>>
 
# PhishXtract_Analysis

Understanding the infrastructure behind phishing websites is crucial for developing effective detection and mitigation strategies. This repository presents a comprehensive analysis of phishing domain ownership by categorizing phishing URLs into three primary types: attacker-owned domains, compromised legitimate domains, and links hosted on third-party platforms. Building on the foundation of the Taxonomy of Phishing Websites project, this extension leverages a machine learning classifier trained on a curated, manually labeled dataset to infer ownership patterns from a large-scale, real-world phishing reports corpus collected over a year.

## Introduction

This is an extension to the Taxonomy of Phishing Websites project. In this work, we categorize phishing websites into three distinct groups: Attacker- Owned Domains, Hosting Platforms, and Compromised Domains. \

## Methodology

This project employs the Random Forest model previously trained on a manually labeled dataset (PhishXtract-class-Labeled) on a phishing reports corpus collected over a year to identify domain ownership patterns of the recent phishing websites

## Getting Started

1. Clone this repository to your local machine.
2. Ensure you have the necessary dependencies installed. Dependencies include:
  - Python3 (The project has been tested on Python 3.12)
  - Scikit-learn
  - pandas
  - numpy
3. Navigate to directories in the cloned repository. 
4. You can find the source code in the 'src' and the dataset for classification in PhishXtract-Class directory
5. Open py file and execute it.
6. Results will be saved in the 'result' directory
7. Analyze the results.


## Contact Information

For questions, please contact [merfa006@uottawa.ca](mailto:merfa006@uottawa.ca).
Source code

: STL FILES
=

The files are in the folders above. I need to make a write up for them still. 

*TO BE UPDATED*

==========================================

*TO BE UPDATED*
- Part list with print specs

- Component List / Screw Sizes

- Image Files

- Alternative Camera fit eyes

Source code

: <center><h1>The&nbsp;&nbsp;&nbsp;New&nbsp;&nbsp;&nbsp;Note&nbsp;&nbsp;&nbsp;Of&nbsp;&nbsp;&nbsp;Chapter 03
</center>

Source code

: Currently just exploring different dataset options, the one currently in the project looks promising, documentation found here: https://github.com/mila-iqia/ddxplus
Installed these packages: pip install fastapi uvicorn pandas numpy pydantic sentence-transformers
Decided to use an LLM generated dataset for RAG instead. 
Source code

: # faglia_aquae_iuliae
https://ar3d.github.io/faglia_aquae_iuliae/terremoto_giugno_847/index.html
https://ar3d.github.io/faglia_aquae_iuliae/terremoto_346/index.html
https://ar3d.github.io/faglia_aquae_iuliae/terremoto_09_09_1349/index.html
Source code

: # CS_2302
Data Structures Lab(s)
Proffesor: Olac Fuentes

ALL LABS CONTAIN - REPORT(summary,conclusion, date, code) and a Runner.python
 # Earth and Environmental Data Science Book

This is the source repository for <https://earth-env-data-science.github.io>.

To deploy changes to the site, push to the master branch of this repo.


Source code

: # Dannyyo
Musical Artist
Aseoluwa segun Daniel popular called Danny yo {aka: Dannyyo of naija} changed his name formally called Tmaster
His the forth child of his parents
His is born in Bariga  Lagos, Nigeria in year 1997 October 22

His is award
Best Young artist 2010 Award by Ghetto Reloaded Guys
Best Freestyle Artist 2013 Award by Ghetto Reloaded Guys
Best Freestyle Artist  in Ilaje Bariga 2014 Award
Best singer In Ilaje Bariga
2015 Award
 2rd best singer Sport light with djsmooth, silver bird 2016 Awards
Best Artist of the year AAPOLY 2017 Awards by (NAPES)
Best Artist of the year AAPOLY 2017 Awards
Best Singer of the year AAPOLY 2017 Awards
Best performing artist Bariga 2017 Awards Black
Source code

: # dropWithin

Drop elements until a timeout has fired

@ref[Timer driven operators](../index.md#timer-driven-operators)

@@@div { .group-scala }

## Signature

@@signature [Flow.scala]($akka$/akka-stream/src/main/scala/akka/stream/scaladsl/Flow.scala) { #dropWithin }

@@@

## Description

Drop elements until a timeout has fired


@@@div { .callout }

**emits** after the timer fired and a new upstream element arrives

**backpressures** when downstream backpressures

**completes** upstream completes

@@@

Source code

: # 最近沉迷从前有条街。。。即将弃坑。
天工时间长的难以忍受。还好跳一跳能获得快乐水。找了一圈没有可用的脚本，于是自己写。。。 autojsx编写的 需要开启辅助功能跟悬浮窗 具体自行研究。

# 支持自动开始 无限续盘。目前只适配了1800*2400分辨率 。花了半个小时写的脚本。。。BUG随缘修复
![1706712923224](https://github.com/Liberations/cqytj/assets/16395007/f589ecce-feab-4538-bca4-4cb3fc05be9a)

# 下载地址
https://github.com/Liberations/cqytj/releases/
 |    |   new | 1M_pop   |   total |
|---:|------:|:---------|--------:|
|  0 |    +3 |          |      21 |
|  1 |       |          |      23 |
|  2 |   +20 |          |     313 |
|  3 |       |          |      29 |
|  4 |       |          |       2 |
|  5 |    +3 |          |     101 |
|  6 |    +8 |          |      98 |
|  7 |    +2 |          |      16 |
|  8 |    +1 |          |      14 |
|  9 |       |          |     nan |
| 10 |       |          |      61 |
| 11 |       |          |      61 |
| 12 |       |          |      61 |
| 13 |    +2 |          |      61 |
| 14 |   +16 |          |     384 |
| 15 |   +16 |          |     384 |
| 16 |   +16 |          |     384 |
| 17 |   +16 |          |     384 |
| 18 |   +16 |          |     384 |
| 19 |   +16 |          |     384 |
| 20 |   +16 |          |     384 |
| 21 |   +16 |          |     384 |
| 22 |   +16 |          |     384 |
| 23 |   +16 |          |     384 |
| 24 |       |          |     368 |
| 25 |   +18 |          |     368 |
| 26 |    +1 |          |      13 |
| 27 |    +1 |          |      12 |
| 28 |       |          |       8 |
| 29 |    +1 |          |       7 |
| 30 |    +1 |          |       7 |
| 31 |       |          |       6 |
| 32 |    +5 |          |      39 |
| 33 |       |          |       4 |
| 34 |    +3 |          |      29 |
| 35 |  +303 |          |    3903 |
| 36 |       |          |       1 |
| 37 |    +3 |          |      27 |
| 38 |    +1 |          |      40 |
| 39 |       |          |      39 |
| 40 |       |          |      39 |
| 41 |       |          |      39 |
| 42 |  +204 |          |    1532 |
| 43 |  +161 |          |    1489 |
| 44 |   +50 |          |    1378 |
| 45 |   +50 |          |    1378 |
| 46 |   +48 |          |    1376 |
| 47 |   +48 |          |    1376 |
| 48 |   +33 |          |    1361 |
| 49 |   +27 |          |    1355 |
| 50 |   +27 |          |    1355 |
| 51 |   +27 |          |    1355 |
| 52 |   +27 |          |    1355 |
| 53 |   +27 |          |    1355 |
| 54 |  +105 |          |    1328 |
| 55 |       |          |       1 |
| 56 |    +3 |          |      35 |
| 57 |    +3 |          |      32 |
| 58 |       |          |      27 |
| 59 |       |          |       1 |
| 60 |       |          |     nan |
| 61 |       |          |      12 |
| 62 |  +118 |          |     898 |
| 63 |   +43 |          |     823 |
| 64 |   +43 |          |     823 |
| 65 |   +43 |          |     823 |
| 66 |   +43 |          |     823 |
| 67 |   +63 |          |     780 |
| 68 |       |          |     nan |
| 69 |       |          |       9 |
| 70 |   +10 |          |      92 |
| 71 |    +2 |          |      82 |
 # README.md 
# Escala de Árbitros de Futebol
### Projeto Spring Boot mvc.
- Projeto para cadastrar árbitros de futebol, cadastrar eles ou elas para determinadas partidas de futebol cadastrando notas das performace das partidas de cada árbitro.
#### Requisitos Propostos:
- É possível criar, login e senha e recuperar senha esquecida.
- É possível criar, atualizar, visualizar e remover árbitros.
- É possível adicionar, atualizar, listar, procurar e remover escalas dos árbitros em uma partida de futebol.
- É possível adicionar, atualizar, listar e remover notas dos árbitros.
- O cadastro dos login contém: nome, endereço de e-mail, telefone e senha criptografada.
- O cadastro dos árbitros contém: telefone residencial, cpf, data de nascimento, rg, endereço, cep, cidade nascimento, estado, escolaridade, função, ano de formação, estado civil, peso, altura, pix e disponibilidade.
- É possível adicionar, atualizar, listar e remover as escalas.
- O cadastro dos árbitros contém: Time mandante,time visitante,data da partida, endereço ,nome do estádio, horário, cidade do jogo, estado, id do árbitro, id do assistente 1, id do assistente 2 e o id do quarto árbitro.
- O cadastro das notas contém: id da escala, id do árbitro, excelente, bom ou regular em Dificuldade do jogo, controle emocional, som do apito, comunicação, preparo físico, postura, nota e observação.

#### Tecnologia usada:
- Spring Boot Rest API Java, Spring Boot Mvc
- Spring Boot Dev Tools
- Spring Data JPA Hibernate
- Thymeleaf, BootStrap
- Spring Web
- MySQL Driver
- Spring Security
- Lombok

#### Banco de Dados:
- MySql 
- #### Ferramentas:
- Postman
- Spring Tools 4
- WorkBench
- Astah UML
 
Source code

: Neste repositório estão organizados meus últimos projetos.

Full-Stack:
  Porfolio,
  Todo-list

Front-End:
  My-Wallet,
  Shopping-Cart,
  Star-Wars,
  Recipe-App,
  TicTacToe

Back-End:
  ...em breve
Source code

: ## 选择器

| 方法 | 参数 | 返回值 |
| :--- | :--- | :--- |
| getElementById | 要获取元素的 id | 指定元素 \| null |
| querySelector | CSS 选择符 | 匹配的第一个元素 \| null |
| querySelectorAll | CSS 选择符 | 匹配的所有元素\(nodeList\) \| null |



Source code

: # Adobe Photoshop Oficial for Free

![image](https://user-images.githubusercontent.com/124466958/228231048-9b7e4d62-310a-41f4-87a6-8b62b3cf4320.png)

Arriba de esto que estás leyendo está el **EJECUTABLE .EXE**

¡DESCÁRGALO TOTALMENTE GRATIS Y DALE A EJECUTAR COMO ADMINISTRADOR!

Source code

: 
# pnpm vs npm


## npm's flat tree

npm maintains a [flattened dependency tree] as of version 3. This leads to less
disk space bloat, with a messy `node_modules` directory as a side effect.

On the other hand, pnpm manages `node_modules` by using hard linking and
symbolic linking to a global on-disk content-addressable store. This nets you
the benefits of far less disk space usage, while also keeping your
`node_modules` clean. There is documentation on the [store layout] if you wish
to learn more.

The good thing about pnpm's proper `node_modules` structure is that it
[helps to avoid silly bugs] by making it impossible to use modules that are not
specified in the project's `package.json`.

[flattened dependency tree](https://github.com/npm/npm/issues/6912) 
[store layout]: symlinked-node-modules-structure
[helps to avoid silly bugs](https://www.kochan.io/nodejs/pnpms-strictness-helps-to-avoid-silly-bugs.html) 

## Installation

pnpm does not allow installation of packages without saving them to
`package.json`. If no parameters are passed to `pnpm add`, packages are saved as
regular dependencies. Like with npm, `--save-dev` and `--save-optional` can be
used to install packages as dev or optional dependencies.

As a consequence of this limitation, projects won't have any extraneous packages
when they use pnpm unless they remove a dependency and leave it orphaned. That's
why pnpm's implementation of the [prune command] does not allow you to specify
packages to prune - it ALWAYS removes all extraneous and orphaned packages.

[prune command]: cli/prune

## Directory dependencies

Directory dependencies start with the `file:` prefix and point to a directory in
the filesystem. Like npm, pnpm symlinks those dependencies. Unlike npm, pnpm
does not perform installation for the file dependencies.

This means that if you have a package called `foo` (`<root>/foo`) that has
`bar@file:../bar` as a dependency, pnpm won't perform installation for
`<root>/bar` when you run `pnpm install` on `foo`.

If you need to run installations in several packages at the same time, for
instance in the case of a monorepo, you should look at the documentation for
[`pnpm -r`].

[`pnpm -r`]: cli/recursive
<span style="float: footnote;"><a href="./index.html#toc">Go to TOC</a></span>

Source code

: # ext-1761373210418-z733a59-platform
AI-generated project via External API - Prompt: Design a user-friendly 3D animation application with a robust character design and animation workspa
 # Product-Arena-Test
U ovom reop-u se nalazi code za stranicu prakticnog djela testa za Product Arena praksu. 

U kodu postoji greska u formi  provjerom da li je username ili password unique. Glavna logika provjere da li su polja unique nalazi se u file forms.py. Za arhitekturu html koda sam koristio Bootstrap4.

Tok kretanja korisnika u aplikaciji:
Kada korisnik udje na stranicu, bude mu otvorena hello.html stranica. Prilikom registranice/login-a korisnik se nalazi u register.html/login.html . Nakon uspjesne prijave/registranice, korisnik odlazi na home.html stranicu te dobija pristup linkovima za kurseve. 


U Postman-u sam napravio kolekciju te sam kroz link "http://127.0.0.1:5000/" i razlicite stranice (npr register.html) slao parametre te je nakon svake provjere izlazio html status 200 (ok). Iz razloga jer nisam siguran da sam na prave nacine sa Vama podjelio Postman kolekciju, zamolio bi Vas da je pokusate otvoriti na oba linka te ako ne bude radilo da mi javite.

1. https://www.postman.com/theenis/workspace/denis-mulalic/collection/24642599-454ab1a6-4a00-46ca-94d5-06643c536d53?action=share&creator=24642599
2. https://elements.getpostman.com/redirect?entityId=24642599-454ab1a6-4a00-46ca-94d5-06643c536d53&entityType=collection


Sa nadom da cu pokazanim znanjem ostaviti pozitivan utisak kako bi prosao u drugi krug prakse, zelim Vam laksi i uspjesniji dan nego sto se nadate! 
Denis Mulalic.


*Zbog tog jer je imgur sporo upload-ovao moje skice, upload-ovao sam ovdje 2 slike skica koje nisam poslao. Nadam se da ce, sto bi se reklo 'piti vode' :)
<<
Exercise description: As the answer, set down only the lines from the data above between the one holding "U kodu postoji" and the one holding "U Postman-u sam", inclusive, exactly as they read.

Reply to the exercise:
U kodu postoji greska u formi  provjerom da li je username ili password unique. Glavna logika provjere da li su polja unique nalazi se u file forms.py. Za arhitekturu html koda sam koristio Bootstrap4.

Tok kretanja korisnika u aplikaciji:
Kada korisnik udje na stranicu, bude mu otvorena hello.html stranica. Prilikom registranice/login-a korisnik se nalazi u register.html/login.html . Nakon uspjesne prijave/registranice, korisnik odlazi na home.html stranicu te dobija pristup linkovima za kurseve. 


U Postman-u sam napravio kolekciju te sam kroz link "http://127.0.0.1:5000/" i razlicite stranice (npr register.html) slao parametre te je nakon svake provjere izlazio html status 200 (ok). Iz razloga jer nisam siguran da sam na prave nacine sa Vama podjelio Postman kolekciju, zamolio bi Vas da je pokusate otvoriti na oba linka te ako ne bude radilo da mi javite.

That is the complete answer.